Available records section start
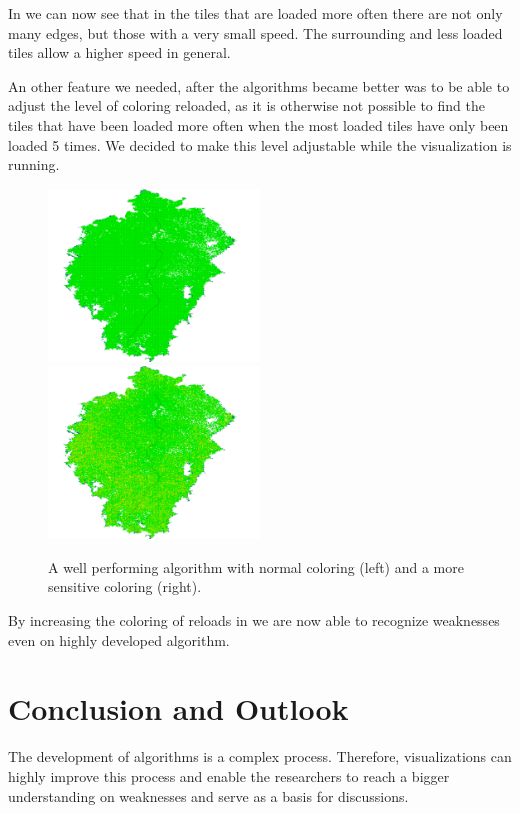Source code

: \documentclass
[
    paper = a4,
    pagesize,
    12 pt,
    oneside,                       %
    open = right,
    DIV = calc,
    BCOR = 0 mm,                   %
    bibtotoc
]
{scrbook}
\begin{document}
In  we can now see that in the tiles that are loaded more often there are not only many edges, but those with a very small speed.
The surrounding and less loaded tiles allow a higher speed in general.

An other feature we needed, after the algorithms became better was to be able to adjust the level of coloring reloaded, as it is otherwise not possible to find the tiles that have been loaded more often when the most loaded tiles have only been loaded 5 times.
We decided to make this level adjustable while the visualization is running.

\begin{figure}
    \includegraphics[width=0.5\textwidth]{Images/vis-no-factor.png}
  \includegraphics[width=0.5\textwidth]{Images/vis-factor.png}
\caption[]{A well performing algorithm with normal coloring (left) and a more sensitive coloring (right).}
\label{fig:factor}
\end{figure}

By increasing the coloring of reloads in  we are now able to recognize weaknesses even on highly developed algorithm.

\chapter{Conclusion and Outlook}

The development of algorithms is a complex process.
Therefore, visualizations can highly improve this process and enable the researchers to reach a bigger understanding on weaknesses and serve as a basis for discussions.
\end{document}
Available records section end
* [Work item]: All lines from the one with "The development of" to the end of the material above should be copied exactly, both ends included, and nothing else.

* [Response area]:
The development of algorithms is a complex process.
Therefore, visualizations can highly improve this process and enable the researchers to reach a bigger understanding on weaknesses and serve as a basis for discussions.
\end{document}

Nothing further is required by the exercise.